Document images with source code
┄┄┄┄┄┄┄┄┄┄

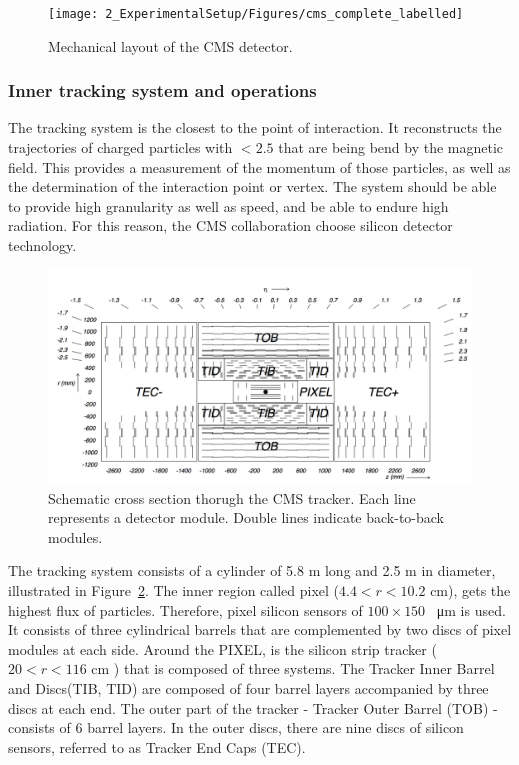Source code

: \begin{figure}[ht]
   \centering
	\texttt{[image: 2\_ExperimentalSetup/Figures/cms\_complete\_labelled]}
	\caption{Mechanical layout of the CMS detector\cite{CMSdraw}.}
	\label{fig:CMS}
\end{figure}
	

\subsubsection{Inner tracking system and operations}
The tracking system is the closest to the point of interaction. It reconstructs the trajectories of charged particles with \abspsrap $<2.5$ that are being bend by the magnetic field. This provides a measurement of the momentum of those particles, as well as the determination of the interaction point or vertex. The system should be able to provide high granularity as well as speed, and be able to endure high radiation. For this reason, the CMS collaboration choose silicon detector technology.

\begin{figure}[ht]
	\centering
	\includegraphics[width=\textwidth]{2_ExperimentalSetup/Figures/imageedit_3_5170744545}
	\caption{Schematic cross section thorugh the CMS tracker. Each line represents a detector module. Double lines indicate back-to-back modules\cite{Chatrchyan:2008aa}.}
	\label{fig:Tracker}
\end{figure}

 The tracking system consists of a cylinder of 5.8 \si{ \meter} long and 2.5 \si{ \meter} in diameter,  illustrated in Figure~\ref{fig:Tracker}. 
 The inner region called pixel ($4.4<r<10.2$ \si{ \cm}), gets the highest flux of particles. Therefore, pixel silicon sensors of $100 \times 150$ \si{ \squared \micro \meter} is used. It consists of three cylindrical barrels that are complemented by two discs of pixel modules at each side.
  Around the PIXEL, is the silicon strip tracker ($20<r<116$ \si{ \cm} ) that is composed of three systems. The Tracker Inner Barrel  and Discs(TIB, TID) are composed of four barrel layers accompanied by three discs at each end. The outer part of the tracker - Tracker Outer Barrel (TOB) -  consists  of 6 barrel layers. In the outer discs, there are nine discs of silicon sensors, referred to as Tracker End Caps (TEC). 
 



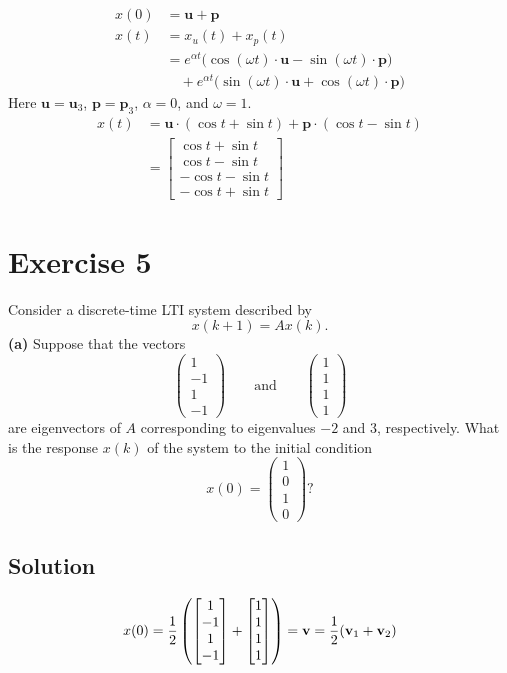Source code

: \documentclass[12pt,a4paper]{article}
\begin{document}
\begin{align*}
	x(0) &= \mathbf{u} + \mathbf p \\
	x(t) &= x_u(t) + x_p(t) \\
	&= e^{\alpha t} \bigg( \cos (\omega t)\cdot \mathbf u - \sin(\omega t) \cdot \mathbf p \bigg) \\ &\quad{}+ e^{\alpha t} \bigg( \sin(\omega t)\cdot \mathbf u + \cos(\omega t) \cdot \mathbf p \bigg)
\end{align*}
Here $\mathbf u=\mathbf u_3$, $\mathbf p=\mathbf p_3$, $\alpha=0$, and $\omega=1$.
\begin{align*}
	x(t) &= \mathbf u \cdot (\cos t + \sin t) + \mathbf p \cdot (\cos t - \sin t) \\
	&= \begin{bmatrix}
		\cos t + \sin t \\
		\cos t - \sin t \\
		-\cos t - \sin t \\
		-\cos t + \sin t
	\end{bmatrix}
\end{align*}
\section*{Exercise 5}
Consider a discrete-time LTI system described by
\[x(k+1)=Ax(k).\]
\textbf{(a)} Suppose that the vectors
\[
\begin{pmatrix}1\\-1\\1\\-1\end{pmatrix}\qquad\text{and}\qquad
\begin{pmatrix}1\\1\\1\\1\end{pmatrix}
\]
are eigenvectors of $A$ corresponding to eigenvalues $-2$ and $3$, respectively. What is the response $x(k)$ of the system to the initial condition
\[x(0)=\begin{pmatrix}1\\0\\1\\0\end{pmatrix}?\]
\subsection*{Solution}

\[
x(0)  = {1\over 2} \left( \begin{bmatrix}
	1 \\ -1 \\ 1 \\ -1 
\end{bmatrix} + \begin{bmatrix}
	1 \\ 1\\1\\1
\end{bmatrix} \right)=\mathbf v= {1\over 2} (\mathbf v_1 + \mathbf v_2)
\]
\end{document}
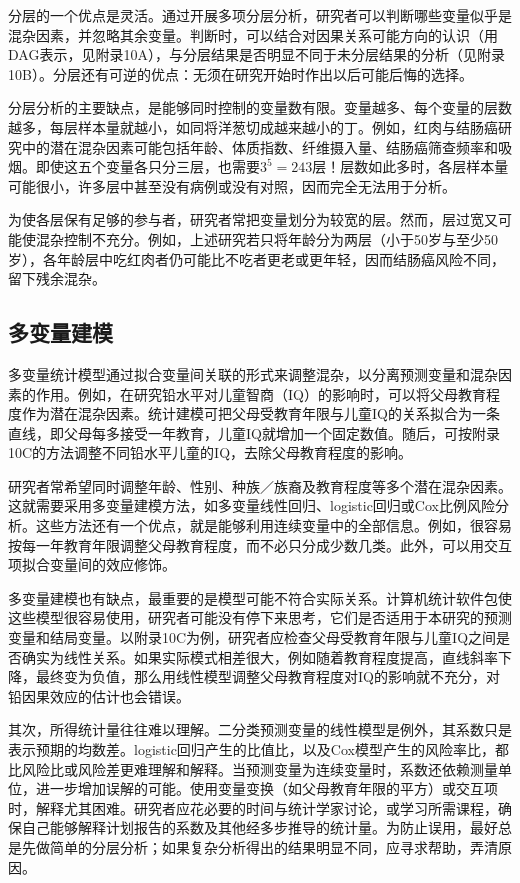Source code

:分层的一个优点是灵活。通过开展多项分层分析，研究者可以判断哪些变量似乎是混杂因素，并忽略其余变量。判断时，可以结合对因果关系可能方向的认识（用DAG表示，见附录10A），与分层结果是否明显不同于未分层结果的分析（见附录10B）。分层还有可逆的优点：无须在研究开始时作出以后可能后悔的选择。

分层分析的主要缺点，是能够同时控制的变量数有限。变量越多、每个变量的层数越多，每层样本量就越小，如同将洋葱切成越来越小的丁。例如，红肉与结肠癌研究中的潜在混杂因素可能包括年龄、体质指数、纤维摄入量、结肠癌筛查频率和吸烟。即使这五个变量各只分三层，也需要$3^5=243$层！层数如此多时，各层样本量可能很小，许多层中甚至没有病例或没有对照，因而完全无法用于分析。

为使各层保有足够的参与者，研究者常把变量划分为较宽的层。然而，层过宽又可能使混杂控制不充分。例如，上述研究若只将年龄分为两层（小于50岁与至少50岁），各年龄层中吃红肉者仍可能比不吃者更老或更年轻，因而结肠癌风险不同，留下残余混杂。

\subsection{多变量建模}
多变量统计模型通过拟合变量间关联的形式来调整混杂，以分离预测变量和混杂因素的作用。例如，在研究铅水平对儿童智商（IQ）的影响时，可以将父母教育程度作为潜在混杂因素。统计建模可把父母受教育年限与儿童IQ的关系拟合为一条直线，即父母每多接受一年教育，儿童IQ就增加一个固定数值。随后，可按附录10C的方法调整不同铅水平儿童的IQ，去除父母教育程度的影响。

研究者常希望同时调整年龄、性别、种族／族裔及教育程度等多个潜在混杂因素。这就需要采用多变量建模方法，如多变量线性回归、logistic回归或Cox比例风险分析。这些方法还有一个优点，就是能够利用连续变量中的全部信息。例如，很容易按每一年教育年限调整父母教育程度，而不必只分成少数几类。此外，可以用交互项拟合变量间的效应修饰。

多变量建模也有缺点，最重要的是模型可能不符合实际关系。计算机统计软件包使这些模型很容易使用，研究者可能没有停下来思考，它们是否适用于本研究的预测变量和结局变量。以附录10C为例，研究者应检查父母受教育年限与儿童IQ之间是否确实为线性关系。如果实际模式相差很大，例如随着教育程度提高，直线斜率下降，最终变为负值，那么用线性模型调整父母教育程度对IQ的影响就不充分，对铅因果效应的估计也会错误。

其次，所得统计量往往难以理解。二分类预测变量的线性模型是例外，其系数只是表示预期的均数差。logistic回归产生的比值比，以及Cox模型产生的风险率比，都比风险比或风险差更难理解和解释。当预测变量为连续变量时，系数还依赖测量单位，进一步增加误解的可能。使用变量变换（如父母教育年限的平方）或交互项时，解释尤其困难。研究者应花必要的时间与统计学家讨论，或学习所需课程，确保自己能够解释计划报告的系数及其他经多步推导的统计量。为防止误用，最好总是先做简单的分层分析；如果复杂分析得出的结果明显不同，应寻求帮助，弄清原因。

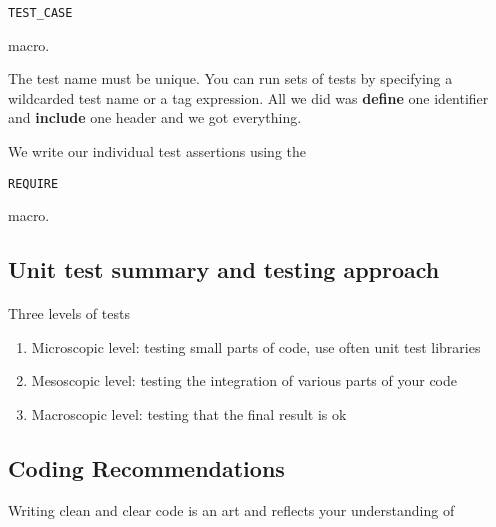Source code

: \begin{verbatim}
TEST_CASE 

\end{verbatim}

macro.

The test name must be unique. You can run sets of tests by specifying a wildcarded test name or a tag expression. 
All we did was \textbf{define} one identifier and \textbf{include} one header and we got everything.

We write our individual test assertions using the 


\begin{verbatim}
REQUIRE 

\end{verbatim}

macro.

\subsection*{Unit test summary and testing approach}

\paragraph{}
Three levels of tests
\begin{enumerate}
\item Microscopic level: testing small parts of code, use often unit test libraries

\item Mesoscopic level: testing the integration of various parts  of your code

\item Macroscopic level: testing that the final result is ok
\end{enumerate}

\noindent

 

\subsection*{Coding Recommendations}
Writing clean and clear code is an art and reflects 
your understanding of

┄┄┄┄┄┄┄┄┄┄

__YOUR OBJECTIVE__. A picture-free version of all the records, repeated exactly, is what to return.

__FINISHED EXERCISE__.
Source code

: \begin{figure}[ht]
   \centering
	\texttt{[image: 2\_ExperimentalSetup/Figures/cms\_complete\_labelled]}
	\caption{Mechanical layout of the CMS detector\cite{CMSdraw}.}
	\label{fig:CMS}
\end{figure}
	

\subsubsection{Inner tracking system and operations}
The tracking system is the closest to the point of interaction. It reconstructs the trajectories of charged particles with \abspsrap $<2.5$ that are being bend by the magnetic field. This provides a measurement of the momentum of those particles, as well as the determination of the interaction point or vertex. The system should be able to provide high granularity as well as speed, and be able to endure high radiation. For this reason, the CMS collaboration choose silicon detector technology.

\begin{figure}[ht]
	\centering
	\includegraphics[width=\textwidth]{2_ExperimentalSetup/Figures/imageedit_3_5170744545}
	\caption{Schematic cross section thorugh the CMS tracker. Each line represents a detector module. Double lines indicate back-to-back modules\cite{Chatrchyan:2008aa}.}
	\label{fig:Tracker}
\end{figure}

 The tracking system consists of a cylinder of 5.8 \si{ \meter} long and 2.5 \si{ \meter} in diameter,  illustrated in Figure~\ref{fig:Tracker}. 
 The inner region called pixel ($4.4<r<10.2$ \si{ \cm}), gets the highest flux of particles. Therefore, pixel silicon sensors of $100 \times 150$ \si{ \squared \micro \meter} is used. It consists of three cylindrical barrels that are complemented by two discs of pixel modules at each side.
  Around the PIXEL, is the silicon strip tracker ($20<r<116$ \si{ \cm} ) that is composed of three systems. The Tracker Inner Barrel  and Discs(TIB, TID) are composed of four barrel layers accompanied by three discs at each end. The outer part of the tracker - Tracker Outer Barrel (TOB) -  consists  of 6 barrel layers. In the outer discs, there are nine discs of silicon sensors, referred to as Tracker End Caps (TEC). 
 



Source code

: \documentclass[12pt,a4paper]{article}
\begin{document}
\begin{align*}
	x(0) &= \mathbf{u} + \mathbf p \\
	x(t) &= x_u(t) + x_p(t) \\
	&= e^{\alpha t} \bigg( \cos (\omega t)\cdot \mathbf u - \sin(\omega t) \cdot \mathbf p \bigg) \\ &\quad{}+ e^{\alpha t} \bigg( \sin(\omega t)\cdot \mathbf u + \cos(\omega t) \cdot \mathbf p \bigg)
\end{align*}
Here $\mathbf u=\mathbf u_3$, $\mathbf p=\mathbf p_3$, $\alpha=0$, and $\omega=1$.
\begin{align*}
	x(t) &= \mathbf u \cdot (\cos t + \sin t) + \mathbf p \cdot (\cos t - \sin t) \\
	&= \begin{bmatrix}
		\cos t + \sin t \\
		\cos t - \sin t \\
		-\cos t - \sin t \\
		-\cos t + \sin t
	\end{bmatrix}
\end{align*}
\section*{Exercise 5}
Consider a discrete-time LTI system described by
\[x(k+1)=Ax(k).\]
\textbf{(a)} Suppose that the vectors
\[
\begin{pmatrix}1\\-1\\1\\-1\end{pmatrix}\qquad\text{and}\qquad
\begin{pmatrix}1\\1\\1\\1\end{pmatrix}
\]
are eigenvectors of $A$ corresponding to eigenvalues $-2$ and $3$, respectively. What is the response $x(k)$ of the system to the initial condition
\[x(0)=\begin{pmatrix}1\\0\\1\\0\end{pmatrix}?\]
\subsection*{Solution}

\[
x(0)  = {1\over 2} \left( \begin{bmatrix}
	1 \\ -1 \\ 1 \\ -1 
\end{bmatrix} + \begin{bmatrix}
	1 \\ 1\\1\\1
\end{bmatrix} \right)=\mathbf v= {1\over 2} (\mathbf v_1 + \mathbf v_2)
\]
\end{document}
Source code

:分层的一个优点是灵活。通过开展多项分层分析，研究者可以判断哪些变量似乎是混杂因素，并忽略其余变量。判断时，可以结合对因果关系可能方向的认识（用DAG表示，见附录10A），与分层结果是否明显不同于未分层结果的分析（见附录10B）。分层还有可逆的优点：无须在研究开始时作出以后可能后悔的选择。

分层分析的主要缺点，是能够同时控制的变量数有限。变量越多、每个变量的层数越多，每层样本量就越小，如同将洋葱切成越来越小的丁。例如，红肉与结肠癌研究中的潜在混杂因素可能包括年龄、体质指数、纤维摄入量、结肠癌筛查频率和吸烟。即使这五个变量各只分三层，也需要$3^5=243$层！层数如此多时，各层样本量可能很小，许多层中甚至没有病例或没有对照，因而完全无法用于分析。

为使各层保有足够的参与者，研究者常把变量划分为较宽的层。然而，层过宽又可能使混杂控制不充分。例如，上述研究若只将年龄分为两层（小于50岁与至少50岁），各年龄层中吃红肉者仍可能比不吃者更老或更年轻，因而结肠癌风险不同，留下残余混杂。

\subsection{多变量建模}
多变量统计模型通过拟合变量间关联的形式来调整混杂，以分离预测变量和混杂因素的作用。例如，在研究铅水平对儿童智商（IQ）的影响时，可以将父母教育程度作为潜在混杂因素。统计建模可把父母受教育年限与儿童IQ的关系拟合为一条直线，即父母每多接受一年教育，儿童IQ就增加一个固定数值。随后，可按附录10C的方法调整不同铅水平儿童的IQ，去除父母教育程度的影响。

研究者常希望同时调整年龄、性别、种族／族裔及教育程度等多个潜在混杂因素。这就需要采用多变量建模方法，如多变量线性回归、logistic回归或Cox比例风险分析。这些方法还有一个优点，就是能够利用连续变量中的全部信息。例如，很容易按每一年教育年限调整父母教育程度，而不必只分成少数几类。此外，可以用交互项拟合变量间的效应修饰。

多变量建模也有缺点，最重要的是模型可能不符合实际关系。计算机统计软件包使这些模型很容易使用，研究者可能没有停下来思考，它们是否适用于本研究的预测变量和结局变量。以附录10C为例，研究者应检查父母受教育年限与儿童IQ之间是否确实为线性关系。如果实际模式相差很大，例如随着教育程度提高，直线斜率下降，最终变为负值，那么用线性模型调整父母教育程度对IQ的影响就不充分，对铅因果效应的估计也会错误。

其次，所得统计量往往难以理解。二分类预测变量的线性模型是例外，其系数只是表示预期的均数差。logistic回归产生的比值比，以及Cox模型产生的风险率比，都比风险比或风险差更难理解和解释。当预测变量为连续变量时，系数还依赖测量单位，进一步增加误解的可能。使用变量变换（如父母教育年限的平方）或交互项时，解释尤其困难。研究者应花必要的时间与统计学家讨论，或学习所需课程，确保自己能够解释计划报告的系数及其他经多步推导的统计量。为防止误用，最好总是先做简单的分层分析；如果复杂分析得出的结果明显不同，应寻求帮助，弄清原因。

Source code

: \begin{verbatim}
TEST_CASE 

\end{verbatim}

macro.

The test name must be unique. You can run sets of tests by specifying a wildcarded test name or a tag expression. 
All we did was \textbf{define} one identifier and \textbf{include} one header and we got everything.

We write our individual test assertions using the 


\begin{verbatim}
REQUIRE 

\end{verbatim}

macro.

\subsection*{Unit test summary and testing approach}

\paragraph{}
Three levels of tests
\begin{enumerate}
\item Microscopic level: testing small parts of code, use often unit test libraries

\item Mesoscopic level: testing the integration of various parts  of your code

\item Macroscopic level: testing that the final result is ok
\end{enumerate}

\noindent

 

\subsection*{Coding Recommendations}
Writing clean and clear code is an art and reflects 
your understanding of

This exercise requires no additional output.